The two guests looked at each other with a growing drollery on either face, and presently broke into a laugh.
"Ah!" said the doctor, as the three rose up, "you juz kip dad cog-an'-bull fo' yo' negs summon."
Père Jerome's eyes lighted up—
"I goin' to do it!"
"I tell you," said Evariste, turning upon him with sudden gravity, "iv dad is troo, I tell you w'ad is sure-sure! Ursin Lemaitre din kyare nut'n fo' doze creed; he fall in love!"
Then, with a smile, turning to Jean Thompson, and back again to Père
Jerome:
"But anny'ow you tell it in dad summon dad 'e hyare fo' dad creed."
Père Jerome sat up late that night, writing a letter. The remarkable effects upon a certain mind, effects which we shall presently find him attributing solely to the influences of surrounding nature, may find for some a more sufficient explanation in the fact that this letter was but one of a series, and that in the rover of doubted identity and incredible eccentricity Père Jerome had a regular correspondent.
About two months after the conversation just given, and therefore somewhere about the Christmas holidays of the year 1821, Père Jerome delighted the congregation of his little chapel with the announcement that he had appointed to preach a sermon in French on the following sabbath—not there, but in the cathedral.
He was much beloved. Notwithstanding that among the clergy there were two or three who shook their heads and raised their eyebrows, and said he would be at least as orthodox if he did not make quite so much of the Bible and quite so little of the dogmas, yet "the common people heard him gladly." When told, one day, of the unfavorable whispers, he smiled a little and answered his informant,—whom he knew to be one of the whisperers himself,—laying a hand kindly upon his shoulder:
"Father Murphy,"—or whatever the name was,—"your words comfort me."
"How is that?"
"Because—'Voe quum benedixerint mihi homines!'" [1]
[Footnote 1: "Woe unto me when all men speak well of me!"]

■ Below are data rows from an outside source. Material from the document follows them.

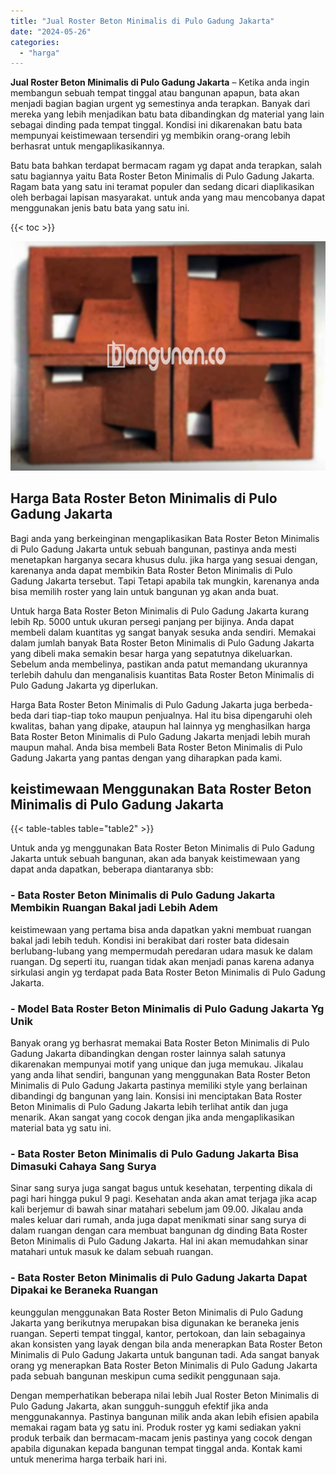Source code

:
 ```yaml
---
title: "Jual Roster Beton Minimalis di Pulo Gadung Jakarta"
date: "2024-05-26"
categories: 
  - "harga"
---
```


**Jual Roster Beton Minimalis di Pulo Gadung Jakarta** – Ketika anda ingin membangun sebuah tempat tinggal atau bangunan apapun, bata akan menjadi bagian bagian urgent yg semestinya anda terapkan. Banyak dari mereka yang lebih menjadikan batu bata dibandingkan dg material yang lain sebagai dinding pada tempat tinggal. Kondisi ini dikarenakan batu bata mempunyai keistimewaan tersendiri yg membikin orang-orang lebih berhasrat untuk mengaplikasikannya.

Batu bata bahkan terdapat bermacam ragam yg dapat anda terapkan, salah satu bagiannya yaitu Bata Roster Beton Minimalis di Pulo Gadung Jakarta. Ragam bata yang satu ini teramat populer dan sedang dicari diaplikasikan oleh berbagai lapisan masyarakat. untuk anda yang mau mencobanya dapat menggunakan jenis batu bata yang satu ini.

{{< toc >}}

![Jual Roster Beton Minimalis di Pulo Gadung Jakarta](/images/bata-roster-minimalis-14.png)

## Harga Bata Roster Beton Minimalis di Pulo Gadung Jakarta

Bagi anda yang berkeinginan mengaplikasikan Bata Roster Beton Minimalis di Pulo Gadung Jakarta untuk sebuah bangunan, pastinya anda mesti menetapkan harganya secara khusus dulu. jika harga yang sesuai dengan, karenanya anda dapat membikin Bata Roster Beton Minimalis di Pulo Gadung Jakarta tersebut. Tapi Tetapi apabila tak mungkin, karenanya anda bisa memilih roster yang lain untuk bangunan yg akan anda buat.

Untuk harga Bata Roster Beton Minimalis di Pulo Gadung Jakarta kurang lebih Rp. 5000 untuk ukuran persegi panjang per bijinya. Anda dapat membeli dalam kuantitas yg sangat banyak sesuka anda sendiri. Memakai dalam jumlah banyak Bata Roster Beton Minimalis di Pulo Gadung Jakarta yang dibeli maka semakin besar harga yang sepatutnya dikeluarkan. Sebelum anda membelinya, pastikan anda patut memandang ukurannya terlebih dahulu dan menganalisis kuantitas Bata Roster Beton Minimalis di Pulo Gadung Jakarta yg diperlukan.

Harga Bata Roster Beton Minimalis di Pulo Gadung Jakarta juga berbeda-beda dari tiap-tiap toko maupun penjualnya. Hal itu bisa dipengaruhi oleh kwalitas, bahan yang dipake, ataupun hal lainnya yg menghasilkan harga Bata Roster Beton Minimalis di Pulo Gadung Jakarta menjadi lebih murah maupun mahal. Anda bisa membeli Bata Roster Beton Minimalis di Pulo Gadung Jakarta yang pantas dengan yang diharapkan pada kami.

## keistimewaan Menggunakan Bata Roster Beton Minimalis di Pulo Gadung Jakarta

{{< table-tables table="table2" >}}

Untuk anda yg menggunakan Bata Roster Beton Minimalis di Pulo Gadung Jakarta untuk sebuah bangunan, akan ada banyak keistimewaan yang dapat anda dapatkan, beberapa diantaranya sbb:

### \- Bata Roster Beton Minimalis di Pulo Gadung Jakarta Membikin Ruangan Bakal jadi Lebih Adem

keistimewaan yang pertama bisa anda dapatkan yakni membuat ruangan bakal jadi lebih teduh. Kondisi ini berakibat dari roster bata didesain berlubang-lubang yang mempermudah peredaran udara masuk ke dalam ruangan. Dg seperti itu, ruangan tidak akan menjadi panas karena adanya sirkulasi angin yg terdapat pada Bata Roster Beton Minimalis di Pulo Gadung Jakarta.

### \- Model Bata Roster Beton Minimalis di Pulo Gadung Jakarta Yg Unik

Banyak orang yg berhasrat memakai Bata Roster Beton Minimalis di Pulo Gadung Jakarta dibandingkan dengan roster lainnya salah satunya dikarenakan mempunyai motif yang unique dan juga memukau. Jikalau yang anda lihat sendiri, bangunan yang menggunakan Bata Roster Beton Minimalis di Pulo Gadung Jakarta pastinya memiliki style yang berlainan dibandingi dg bangunan yang lain. Konsisi ini menciptakan Bata Roster Beton Minimalis di Pulo Gadung Jakarta lebih terlihat antik dan juga menarik. Akan sangat yang cocok dengan jika anda mengaplikasikan material bata yg satu ini.

### \- Bata Roster Beton Minimalis di Pulo Gadung Jakarta Bisa Dimasuki Cahaya Sang Surya

Sinar sang surya juga sangat bagus untuk kesehatan, terpenting dikala di pagi hari hingga pukul 9 pagi. Kesehatan anda akan amat terjaga jika acap kali berjemur di bawah sinar matahari sebelum jam 09.00. Jikalau anda males keluar dari rumah, anda juga dapat menikmati sinar sang surya di dalam ruangan dengan cara membuat bangunan dg dinding Bata Roster Beton Minimalis di Pulo Gadung Jakarta. Hal ini akan memudahkan sinar matahari untuk masuk ke dalam sebuah ruangan.

### \- Bata Roster Beton Minimalis di Pulo Gadung Jakarta Dapat Dipakai ke Beraneka Ruangan

keunggulan menggunakan Bata Roster Beton Minimalis di Pulo Gadung Jakarta yang berikutnya merupakan bisa digunakan ke beraneka jenis ruangan. Seperti tempat tinggal, kantor, pertokoan, dan lain sebagainya akan konsisten yang layak dengan bila anda menerapkan Bata Roster Beton Minimalis di Pulo Gadung Jakarta untuk bangunan tadi. Ada sangat banyak orang yg menerapkan Bata Roster Beton Minimalis di Pulo Gadung Jakarta pada sebuah bangunan meskipun cuma sedikit penggunaan saja.

Dengan memperhatikan beberapa nilai lebih Jual Roster Beton Minimalis di Pulo Gadung Jakarta, akan sungguh-sungguh efektif jika anda menggunakannya. Pastinya bangunan milik anda akan lebih efisien apabila memakai ragam bata yg satu ini. Produk roster yg kami sediakan yakni produk terbaik dan bermacam-macam jenis pastinya yang cocok dengan apabila digunakan kepada bangunan tempat tinggal anda. Kontak kami untuk menerima harga terbaik hari ini.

The appointed morning, when it came, was one of those exquisite days in which there is such a universal harmony, that worship rises from the heart like a spring.
"Truly," said Père Jerome to the companion who was to assist him in the mass, "this is a sabbath day which we do not have to make holy, but only to keep so."

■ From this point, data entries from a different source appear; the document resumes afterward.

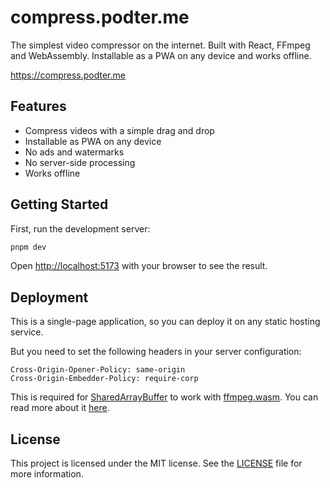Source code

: # compress.podter.me

The simplest video compressor on the internet. Built with React, FFmpeg and WebAssembly.
Installable as a PWA on any device and works offline.

https://compress.podter.me

## Features

- Compress videos with a simple drag and drop
- Installable as PWA on any device
- No ads and watermarks
- No server-side processing
- Works offline

## Getting Started

First, run the development server:

```bash
pnpm dev
```

Open [http://localhost:5173](http://localhost:5173) with your browser to see the result.

## Deployment

This is a single-page application, so you can deploy it on any static hosting service.

But you need to set the following headers in your server configuration:

```
Cross-Origin-Opener-Policy: same-origin
Cross-Origin-Embedder-Policy: require-corp
```

This is required for [SharedArrayBuffer](https://developer.mozilla.org/en-US/docs/Web/JavaScript/Reference/Global_Objects/SharedArrayBuffer) to work with [ffmpeg.wasm](https://ffmpegwasm-0-11-x.netlify.app).
You can read more about it [here](https://developer.mozilla.org/en-US/docs/Web/JavaScript/Reference/Global_Objects/SharedArrayBuffer#security_requirements).

## License

This project is licensed under the MIT license. See the [LICENSE](LICENSE) file for more information.
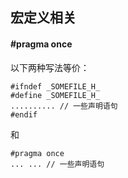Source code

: ## 宏定义相关

#### #pragma once
以下两种写法等价：

```
#ifndef _SOMEFILE_H_
#define _SOMEFILE_H_
.......... // 一些声明语句
#endif
```

和

```
#pragma once
... ... // 一些声明语句
```
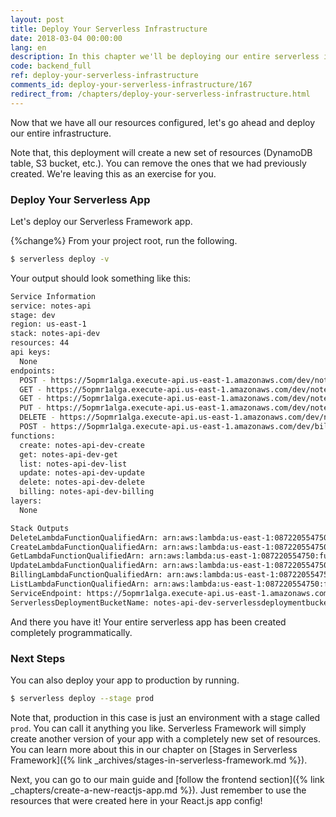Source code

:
 ```yaml
---
layout: post
title: Deploy Your Serverless Infrastructure
date: 2018-03-04 00:00:00
lang: en
description: In this chapter we'll be deploying our entire serverless infrastructure. We are using CDK to define our resources and we are deploying it using SST. Our API on the other hand is deployed using Serverless Framework.
code: backend_full
ref: deploy-your-serverless-infrastructure
comments_id: deploy-your-serverless-infrastructure/167
redirect_from: /chapters/deploy-your-serverless-infrastructure.html
---
```


Now that we have all our resources configured, let's go ahead and deploy our entire infrastructure.

Note that, this deployment will create a new set of resources (DynamoDB table, S3 bucket, etc.). You can remove the ones that we had previously created. We're leaving this as an exercise for you.

### Deploy Your Serverless App

Let's deploy our Serverless Framework app.

{%change%} From your project root, run the following.

``` bash
$ serverless deploy -v
```

Your output should look something like this:

``` bash
Service Information
service: notes-api
stage: dev
region: us-east-1
stack: notes-api-dev
resources: 44
api keys:
  None
endpoints:
  POST - https://5opmr1alga.execute-api.us-east-1.amazonaws.com/dev/notes
  GET - https://5opmr1alga.execute-api.us-east-1.amazonaws.com/dev/notes/{id}
  GET - https://5opmr1alga.execute-api.us-east-1.amazonaws.com/dev/notes
  PUT - https://5opmr1alga.execute-api.us-east-1.amazonaws.com/dev/notes/{id}
  DELETE - https://5opmr1alga.execute-api.us-east-1.amazonaws.com/dev/notes/{id}
  POST - https://5opmr1alga.execute-api.us-east-1.amazonaws.com/dev/billing
functions:
  create: notes-api-dev-create
  get: notes-api-dev-get
  list: notes-api-dev-list
  update: notes-api-dev-update
  delete: notes-api-dev-delete
  billing: notes-api-dev-billing
layers:
  None

Stack Outputs
DeleteLambdaFunctionQualifiedArn: arn:aws:lambda:us-east-1:087220554750:function:notes-api-dev-delete:3
CreateLambdaFunctionQualifiedArn: arn:aws:lambda:us-east-1:087220554750:function:notes-api-dev-create:3
GetLambdaFunctionQualifiedArn: arn:aws:lambda:us-east-1:087220554750:function:notes-api-dev-get:3
UpdateLambdaFunctionQualifiedArn: arn:aws:lambda:us-east-1:087220554750:function:notes-api-dev-update:3
BillingLambdaFunctionQualifiedArn: arn:aws:lambda:us-east-1:087220554750:function:notes-api-dev-billing:1
ListLambdaFunctionQualifiedArn: arn:aws:lambda:us-east-1:087220554750:function:notes-api-dev-list:3
ServiceEndpoint: https://5opmr1alga.execute-api.us-east-1.amazonaws.com/dev
ServerlessDeploymentBucketName: notes-api-dev-serverlessdeploymentbucket-1323e6pius3a
```

And there you have it! Your entire serverless app has been created completely programmatically.

### Next Steps

You can also deploy your app to production by running.

``` bash
$ serverless deploy --stage prod
```

Note that, production in this case is just an environment with a stage called `prod`. You can call it anything you like. Serverless Framework will simply create another version of your app with a completely new set of resources. You can learn more about this in our chapter on [Stages in Serverless Framework]({% link _archives/stages-in-serverless-framework.md %}).

Next, you can go to our main guide and [follow the frontend section]({% link _chapters/create-a-new-reactjs-app.md %}). Just remember to use the resources that were created here in your React.js app config!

Maybe it was one of the secrets of Père Jerome's success as a preacher, that he took more thought as to how he should feel, than as to what he should say.
The cathedral of those days was called a very plain old pile, boasting neither beauty nor riches; but to Père Jerome it was very lovely; and before its homely altar, not homely to him, in the performance of those solemn offices, symbols of heaven's mightiest truths, in the hearing of the organ's harmonies, and the yet more elegant interunion of human voices in the choir, in overlooking the worshipping throng which knelt under the soft, chromatic lights, and in breathing the sacrificial odors of the chancel, he found a deep and solemn joy; and yet I guess the finest thought of his the while was one that came thrice and again:
"Be not deceived, Père Jerome, because saintliness of feeling is easy here; you are the same priest who overslept this morning, and over-ate yesterday, and will, in some way, easily go wrong to-morrow and the day after."

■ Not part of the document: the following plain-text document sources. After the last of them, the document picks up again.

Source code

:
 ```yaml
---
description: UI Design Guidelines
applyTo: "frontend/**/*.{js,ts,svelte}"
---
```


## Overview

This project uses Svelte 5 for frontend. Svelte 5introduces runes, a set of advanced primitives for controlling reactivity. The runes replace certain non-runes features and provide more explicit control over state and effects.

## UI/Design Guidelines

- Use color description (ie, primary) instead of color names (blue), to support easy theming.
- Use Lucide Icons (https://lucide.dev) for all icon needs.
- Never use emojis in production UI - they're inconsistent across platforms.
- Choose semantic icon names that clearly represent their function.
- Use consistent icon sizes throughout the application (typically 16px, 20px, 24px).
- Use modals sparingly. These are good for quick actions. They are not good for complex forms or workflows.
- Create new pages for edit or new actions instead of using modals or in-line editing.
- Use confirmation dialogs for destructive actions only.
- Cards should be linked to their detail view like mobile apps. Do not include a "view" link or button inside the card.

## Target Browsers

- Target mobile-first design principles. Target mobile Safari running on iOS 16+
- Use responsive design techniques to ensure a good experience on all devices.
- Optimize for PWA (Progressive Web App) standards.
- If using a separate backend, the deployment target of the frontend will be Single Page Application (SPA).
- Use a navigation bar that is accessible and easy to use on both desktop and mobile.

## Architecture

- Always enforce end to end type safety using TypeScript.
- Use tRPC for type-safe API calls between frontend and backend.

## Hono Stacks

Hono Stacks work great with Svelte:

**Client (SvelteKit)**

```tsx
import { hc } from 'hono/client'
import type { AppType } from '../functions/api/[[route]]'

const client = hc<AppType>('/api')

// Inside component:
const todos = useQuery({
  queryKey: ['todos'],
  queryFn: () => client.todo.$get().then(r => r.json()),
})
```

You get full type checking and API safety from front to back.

He took it with him when—the Veni Creator sung—he went into the pulpit. Of the sermon he preached, tradition has preserved for us only a few brief sayings, but they are strong and sweet.
"My friends," he said,—this was near the beginning,—"the angry words of God's book are very merciful—they are meant to drive us home; but the tender words, my friends, they are sometimes terrible! Notice these, the tenderest words of the tenderest prayer that ever came from the lips of a blessed martyr—the dying words of the holy Saint Stephen, 'Lord, lay not this sin to their charge.' Is there nothing dreadful in that? Read it thus: 'Lord, lay not this sin to their charge.' Not to the charge of them who stoned him? To whose charge then? Go ask the holy Saint Paul. Three years afterward, praying in the temple at Jerusalem, he answered that question: 'I stood by and consented.' He answered for himself only; but the Day must come when all that wicked council that sent Saint Stephen away to be stoned, and all that city of Jerusalem, must hold up the hand and say: 'We, also, Lord—we stood by.' Ah! friends, under the simpler meaning of that dying saint's prayer for the pardon of his murderers is hidden the terrible truth that we all have a share in one another's sins."
Thus Père Jerome touched his key-note. All that time has spared us beside may be given in a few sentences.
"Ah!" he cried once, "if it were merely my own sins that I had to answer for, I might hold up my head before the rest of mankind; but no, no, my friends—we cannot look each other in the face, for each has helped the other to sin. Oh, where is there any room, in this world of common disgrace, for pride? Even if we had no common hope, a common despair ought to bind us together and forever silence the voice of scorn!"
And again, this:
"Even in the promise to Noë, not again to destroy the race with a flood, there is a whisper of solemn warning. The moral account of the antediluvians was closed off, and the balance brought down in the year of the deluge; but the account of those who come after runs on and on, and the blessed bow of promise itself warns us that God will not stop it till the Judgment Day! O God, I thank thee that that day must come at last, when thou wilt destroy the world, and stop the interest on my account!"
It was about at this point that Père Jerome noticed, more particularly than he had done before, sitting among the worshippers near him, a small, sad-faced woman, of pleasing features, but dark and faded, who gave him profound attention. With her was another in better dress, seemingly a girl still in her teens, though her face and neck were scrupulously concealed by a heavy veil, and her hands, which were small, by gloves.
"Quadroones," thought he, with a stir of deep pity.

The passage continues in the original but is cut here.